-- TASK --
Please transcribe each of the records exactly as given.

-- SUPPLIED INFORMATION --
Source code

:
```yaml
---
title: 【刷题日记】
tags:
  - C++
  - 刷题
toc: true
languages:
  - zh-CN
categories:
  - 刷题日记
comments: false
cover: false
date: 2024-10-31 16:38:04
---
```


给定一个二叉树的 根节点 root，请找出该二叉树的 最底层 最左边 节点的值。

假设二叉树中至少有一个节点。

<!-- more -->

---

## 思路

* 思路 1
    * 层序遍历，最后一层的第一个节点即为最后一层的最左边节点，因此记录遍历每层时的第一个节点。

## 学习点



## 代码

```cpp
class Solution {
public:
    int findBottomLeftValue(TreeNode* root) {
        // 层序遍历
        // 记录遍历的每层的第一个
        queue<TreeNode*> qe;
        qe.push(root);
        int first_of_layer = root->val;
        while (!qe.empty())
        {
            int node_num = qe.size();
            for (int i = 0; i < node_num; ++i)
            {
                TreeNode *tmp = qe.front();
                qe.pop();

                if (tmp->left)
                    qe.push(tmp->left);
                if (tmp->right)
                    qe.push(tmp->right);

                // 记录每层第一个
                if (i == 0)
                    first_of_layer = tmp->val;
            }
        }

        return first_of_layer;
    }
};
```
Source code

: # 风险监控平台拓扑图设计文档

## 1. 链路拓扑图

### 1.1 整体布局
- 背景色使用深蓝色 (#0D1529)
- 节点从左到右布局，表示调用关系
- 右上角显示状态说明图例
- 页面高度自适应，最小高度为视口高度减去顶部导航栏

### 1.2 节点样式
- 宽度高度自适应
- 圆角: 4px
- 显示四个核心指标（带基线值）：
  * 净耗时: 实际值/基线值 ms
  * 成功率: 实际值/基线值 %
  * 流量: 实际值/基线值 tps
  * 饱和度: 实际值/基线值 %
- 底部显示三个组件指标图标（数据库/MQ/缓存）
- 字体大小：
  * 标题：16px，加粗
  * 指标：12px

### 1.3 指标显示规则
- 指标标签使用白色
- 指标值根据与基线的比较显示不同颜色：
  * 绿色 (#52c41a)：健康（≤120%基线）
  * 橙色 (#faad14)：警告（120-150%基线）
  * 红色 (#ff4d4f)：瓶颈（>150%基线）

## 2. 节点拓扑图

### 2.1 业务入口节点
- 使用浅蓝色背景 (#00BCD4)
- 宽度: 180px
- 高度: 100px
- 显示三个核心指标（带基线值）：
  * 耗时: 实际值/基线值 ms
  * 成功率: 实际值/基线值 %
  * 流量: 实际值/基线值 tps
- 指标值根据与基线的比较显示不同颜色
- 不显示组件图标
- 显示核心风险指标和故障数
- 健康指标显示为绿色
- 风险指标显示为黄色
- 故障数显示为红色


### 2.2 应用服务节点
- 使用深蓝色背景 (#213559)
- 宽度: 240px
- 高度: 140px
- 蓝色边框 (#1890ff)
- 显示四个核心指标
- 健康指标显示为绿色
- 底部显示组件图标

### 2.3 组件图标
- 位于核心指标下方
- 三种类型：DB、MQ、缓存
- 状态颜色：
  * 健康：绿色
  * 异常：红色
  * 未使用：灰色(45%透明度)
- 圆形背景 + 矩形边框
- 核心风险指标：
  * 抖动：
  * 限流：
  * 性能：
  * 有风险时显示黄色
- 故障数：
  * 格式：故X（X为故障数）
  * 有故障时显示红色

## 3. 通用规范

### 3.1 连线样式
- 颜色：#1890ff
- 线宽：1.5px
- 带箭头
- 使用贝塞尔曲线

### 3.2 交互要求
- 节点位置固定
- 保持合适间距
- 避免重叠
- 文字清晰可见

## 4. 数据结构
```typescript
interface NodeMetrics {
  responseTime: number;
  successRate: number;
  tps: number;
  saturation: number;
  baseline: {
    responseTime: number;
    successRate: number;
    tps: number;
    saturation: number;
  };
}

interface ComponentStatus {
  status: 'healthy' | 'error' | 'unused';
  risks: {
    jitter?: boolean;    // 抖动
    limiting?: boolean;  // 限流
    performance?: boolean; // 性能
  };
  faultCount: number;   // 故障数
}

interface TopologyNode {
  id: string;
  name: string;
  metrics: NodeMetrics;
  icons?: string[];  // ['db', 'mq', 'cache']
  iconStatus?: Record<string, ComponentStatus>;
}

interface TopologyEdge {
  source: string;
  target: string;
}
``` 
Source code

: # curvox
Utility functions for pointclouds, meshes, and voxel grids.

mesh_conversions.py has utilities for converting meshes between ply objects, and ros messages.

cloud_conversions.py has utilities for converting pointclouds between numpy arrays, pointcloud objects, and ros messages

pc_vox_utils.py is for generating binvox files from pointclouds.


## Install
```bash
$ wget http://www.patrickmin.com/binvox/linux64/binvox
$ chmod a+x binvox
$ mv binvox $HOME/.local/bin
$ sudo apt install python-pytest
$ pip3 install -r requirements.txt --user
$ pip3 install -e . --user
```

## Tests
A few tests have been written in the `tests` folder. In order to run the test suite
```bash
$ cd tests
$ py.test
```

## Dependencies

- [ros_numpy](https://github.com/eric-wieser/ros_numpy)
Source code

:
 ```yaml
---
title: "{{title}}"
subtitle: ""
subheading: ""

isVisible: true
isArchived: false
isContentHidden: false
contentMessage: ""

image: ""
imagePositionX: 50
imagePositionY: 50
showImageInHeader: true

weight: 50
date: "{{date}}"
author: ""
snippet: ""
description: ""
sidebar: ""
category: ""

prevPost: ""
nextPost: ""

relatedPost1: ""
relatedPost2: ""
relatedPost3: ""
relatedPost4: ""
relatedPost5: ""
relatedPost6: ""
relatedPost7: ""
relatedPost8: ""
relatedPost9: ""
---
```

-- WRITTEN SOLUTION --
Source code

:
```yaml
---
title: 【刷题日记】
tags:
  - C++
  - 刷题
toc: true
languages:
  - zh-CN
categories:
  - 刷题日记
comments: false
cover: false
date: 2024-10-31 16:38:04
---
```


给定一个二叉树的 根节点 root，请找出该二叉树的 最底层 最左边 节点的值。

假设二叉树中至少有一个节点。

<!-- more -->

---

## 思路

* 思路 1
    * 层序遍历，最后一层的第一个节点即为最后一层的最左边节点，因此记录遍历每层时的第一个节点。

## 学习点



## 代码

```cpp
class Solution {
public:
    int findBottomLeftValue(TreeNode* root) {
        // 层序遍历
        // 记录遍历的每层的第一个
        queue<TreeNode*> qe;
        qe.push(root);
        int first_of_layer = root->val;
        while (!qe.empty())
        {
            int node_num = qe.size();
            for (int i = 0; i < node_num; ++i)
            {
                TreeNode *tmp = qe.front();
                qe.pop();

                if (tmp->left)
                    qe.push(tmp->left);
                if (tmp->right)
                    qe.push(tmp->right);

                // 记录每层第一个
                if (i == 0)
                    first_of_layer = tmp->val;
            }
        }

        return first_of_layer;
    }
};
```
Source code

: # 风险监控平台拓扑图设计文档

## 1. 链路拓扑图

### 1.1 整体布局
- 背景色使用深蓝色 (#0D1529)
- 节点从左到右布局，表示调用关系
- 右上角显示状态说明图例
- 页面高度自适应，最小高度为视口高度减去顶部导航栏

### 1.2 节点样式
- 宽度高度自适应
- 圆角: 4px
- 显示四个核心指标（带基线值）：
  * 净耗时: 实际值/基线值 ms
  * 成功率: 实际值/基线值 %
  * 流量: 实际值/基线值 tps
  * 饱和度: 实际值/基线值 %
- 底部显示三个组件指标图标（数据库/MQ/缓存）
- 字体大小：
  * 标题：16px，加粗
  * 指标：12px

### 1.3 指标显示规则
- 指标标签使用白色
- 指标值根据与基线的比较显示不同颜色：
  * 绿色 (#52c41a)：健康（≤120%基线）
  * 橙色 (#faad14)：警告（120-150%基线）
  * 红色 (#ff4d4f)：瓶颈（>150%基线）

## 2. 节点拓扑图

### 2.1 业务入口节点
- 使用浅蓝色背景 (#00BCD4)
- 宽度: 180px
- 高度: 100px
- 显示三个核心指标（带基线值）：
  * 耗时: 实际值/基线值 ms
  * 成功率: 实际值/基线值 %
  * 流量: 实际值/基线值 tps
- 指标值根据与基线的比较显示不同颜色
- 不显示组件图标
- 显示核心风险指标和故障数
- 健康指标显示为绿色
- 风险指标显示为黄色
- 故障数显示为红色


### 2.2 应用服务节点
- 使用深蓝色背景 (#213559)
- 宽度: 240px
- 高度: 140px
- 蓝色边框 (#1890ff)
- 显示四个核心指标
- 健康指标显示为绿色
- 底部显示组件图标

### 2.3 组件图标
- 位于核心指标下方
- 三种类型：DB、MQ、缓存
- 状态颜色：
  * 健康：绿色
  * 异常：红色
  * 未使用：灰色(45%透明度)
- 圆形背景 + 矩形边框
- 核心风险指标：
  * 抖动：
  * 限流：
  * 性能：
  * 有风险时显示黄色
- 故障数：
  * 格式：故X（X为故障数）
  * 有故障时显示红色

## 3. 通用规范

### 3.1 连线样式
- 颜色：#1890ff
- 线宽：1.5px
- 带箭头
- 使用贝塞尔曲线

### 3.2 交互要求
- 节点位置固定
- 保持合适间距
- 避免重叠
- 文字清晰可见

## 4. 数据结构
```typescript
interface NodeMetrics {
  responseTime: number;
  successRate: number;
  tps: number;
  saturation: number;
  baseline: {
    responseTime: number;
    successRate: number;
    tps: number;
    saturation: number;
  };
}

interface ComponentStatus {
  status: 'healthy' | 'error' | 'unused';
  risks: {
    jitter?: boolean;    // 抖动
    limiting?: boolean;  // 限流
    performance?: boolean; // 性能
  };
  faultCount: number;   // 故障数
}

interface TopologyNode {
  id: string;
  name: string;
  metrics: NodeMetrics;
  icons?: string[];  // ['db', 'mq', 'cache']
  iconStatus?: Record<string, ComponentStatus>;
}

interface TopologyEdge {
  source: string;
  target: string;
}
``` 
Source code

: # curvox
Utility functions for pointclouds, meshes, and voxel grids.

mesh_conversions.py has utilities for converting meshes between ply objects, and ros messages.

cloud_conversions.py has utilities for converting pointclouds between numpy arrays, pointcloud objects, and ros messages

pc_vox_utils.py is for generating binvox files from pointclouds.


## Install
```bash
$ wget http://www.patrickmin.com/binvox/linux64/binvox
$ chmod a+x binvox
$ mv binvox $HOME/.local/bin
$ sudo apt install python-pytest
$ pip3 install -r requirements.txt --user
$ pip3 install -e . --user
```

## Tests
A few tests have been written in the `tests` folder. In order to run the test suite
```bash
$ cd tests
$ py.test
```

## Dependencies

- [ros_numpy](https://github.com/eric-wieser/ros_numpy)
Source code

:
 ```yaml
---
title: "{{title}}"
subtitle: ""
subheading: ""

isVisible: true
isArchived: false
isContentHidden: false
contentMessage: ""

image: ""
imagePositionX: 50
imagePositionY: 50
showImageInHeader: true

weight: 50
date: "{{date}}"
author: ""
snippet: ""
description: ""
sidebar: ""
category: ""

prevPost: ""
nextPost: ""

relatedPost1: ""
relatedPost2: ""
relatedPost3: ""
relatedPost4: ""
relatedPost5: ""
relatedPost6: ""
relatedPost7: ""
relatedPost8: ""
relatedPost9: ""
---
```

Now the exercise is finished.